Non, ce livre est beaucoup plus que tout cela. Une biographie certes, avec ce que ce genre d’exercice pour emporter les lecteurs suppose de pudeur, de franchise, d’intime, de doute et d’erreurs. Une écriture fluide, un style tout en retenue. Nul ne s’étonnera qu’il adopte un accent de vérité, car la vérité Robert Badinter en a fait son combat et sa loi. Nous le savons tous. C’est là qu’il touche juste, que profondément il nous touche. Il a aussi une mémoire incroyable des lieux, des gens, des émotions qu’il partage avec nous. Il peint ainsi une famille de petite bourgeoisie, ne s’accordant que la langue française à la maison malgré leur origine russe. Un père juif ashkénaze, farouchement républicain, pacifiste, socialiste à la Jaurès et à la Blum. Et une mère du « premier courage » quand il lui faudra faire face avec ses deux fils aux mauvais vents à venir.

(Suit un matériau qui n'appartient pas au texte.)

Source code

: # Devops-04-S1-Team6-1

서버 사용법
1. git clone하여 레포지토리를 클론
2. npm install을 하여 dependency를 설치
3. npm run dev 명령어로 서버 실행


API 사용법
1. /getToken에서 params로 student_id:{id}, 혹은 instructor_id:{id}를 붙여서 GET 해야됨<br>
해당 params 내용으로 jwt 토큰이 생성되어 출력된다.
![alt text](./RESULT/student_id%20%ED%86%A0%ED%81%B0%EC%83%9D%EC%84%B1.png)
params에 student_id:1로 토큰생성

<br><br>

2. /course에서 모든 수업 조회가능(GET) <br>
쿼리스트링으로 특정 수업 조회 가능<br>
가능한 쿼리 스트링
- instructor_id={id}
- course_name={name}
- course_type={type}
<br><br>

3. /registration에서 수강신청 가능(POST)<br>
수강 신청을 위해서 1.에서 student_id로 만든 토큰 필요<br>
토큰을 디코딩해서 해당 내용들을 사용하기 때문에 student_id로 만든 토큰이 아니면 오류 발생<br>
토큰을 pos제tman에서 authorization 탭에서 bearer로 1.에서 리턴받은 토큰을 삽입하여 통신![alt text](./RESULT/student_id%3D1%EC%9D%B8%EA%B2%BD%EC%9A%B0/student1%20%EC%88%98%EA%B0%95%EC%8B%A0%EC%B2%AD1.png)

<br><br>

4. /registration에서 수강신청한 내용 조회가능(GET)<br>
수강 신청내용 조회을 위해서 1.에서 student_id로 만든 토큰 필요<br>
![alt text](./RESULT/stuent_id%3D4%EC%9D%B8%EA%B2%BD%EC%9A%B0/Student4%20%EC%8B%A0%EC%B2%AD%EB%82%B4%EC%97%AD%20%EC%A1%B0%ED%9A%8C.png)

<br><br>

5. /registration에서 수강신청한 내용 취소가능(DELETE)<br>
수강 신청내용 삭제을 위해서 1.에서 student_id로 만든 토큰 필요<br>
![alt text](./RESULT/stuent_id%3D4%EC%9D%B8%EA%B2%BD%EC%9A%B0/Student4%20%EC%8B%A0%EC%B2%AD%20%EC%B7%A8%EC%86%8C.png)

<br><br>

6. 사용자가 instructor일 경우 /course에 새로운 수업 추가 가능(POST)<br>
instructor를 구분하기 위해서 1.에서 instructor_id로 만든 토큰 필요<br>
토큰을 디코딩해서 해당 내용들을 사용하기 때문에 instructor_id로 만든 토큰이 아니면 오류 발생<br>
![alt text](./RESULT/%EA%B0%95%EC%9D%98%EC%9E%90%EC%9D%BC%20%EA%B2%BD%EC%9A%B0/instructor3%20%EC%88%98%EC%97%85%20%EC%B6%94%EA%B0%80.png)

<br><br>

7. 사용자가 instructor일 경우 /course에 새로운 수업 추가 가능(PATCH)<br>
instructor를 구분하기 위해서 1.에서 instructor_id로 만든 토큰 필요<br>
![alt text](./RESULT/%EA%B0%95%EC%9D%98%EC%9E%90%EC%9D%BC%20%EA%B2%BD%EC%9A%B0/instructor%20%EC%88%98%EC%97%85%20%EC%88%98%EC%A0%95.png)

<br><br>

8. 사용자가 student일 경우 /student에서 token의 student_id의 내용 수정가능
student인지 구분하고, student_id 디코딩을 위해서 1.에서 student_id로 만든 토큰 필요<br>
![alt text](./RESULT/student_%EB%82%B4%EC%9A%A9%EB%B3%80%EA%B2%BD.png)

Puis le choc à 11 ans, l’occupation de Paris et un temps chaque jour plus oppressant : ticket de rationnement, marché noir, attente de nouvelles des prisonniers, et bientôt pour eux, les juifs, la confiscation de biens et les rafles. Partir et tout abandonner ? Rester pour entendre les rires des vainqueurs ? Il suffisait de si peu pour que tout s’effondre. Une simple dénonciation d’un voisin opportuniste voulant s’approprier le logement ou des meubles. Son oncle, sa grand-mère sont ainsi arrêtés. Pour Robert et les siens, ce sera Lyon, en zone libre, le culte du Maréchal placardé partout sur les murs. Quelques mois après l’occupation de la zone sud, ce sera l’arrestation de son père et cette certitude voulue entre eux trois qu’il reviendrait. Dans cette profonde obscurité, il y eût Cognin ! Un village près de Chambéry où le silence valait protection. « Je dois à cet abri silencieux la vie ». De son adolescence cependant, il n’y aura pas que des jours sombres. Les études, les amis, les premiers amours, car, et malgré tout, la vie continuait.

Ces temps de guerre nous amènent à la moitié du volume et sa seconde partie appartient, sinon à la vie publique, à notre histoire à tous. Si certains épisodes nous sont familiers, comme le procès Eichmann et celui de Barbie, la bataille contre la peine de mort, le compagnonnage avec François Mitterrand, Robert Badinter ajoute à ce que nous en connaissons des anecdotes sur son vécu. Des jours de printemps, nous dit-il. Et d’autres de doute dans son incapacité à convaincre, lui, ministre puis président du Constitutionnel !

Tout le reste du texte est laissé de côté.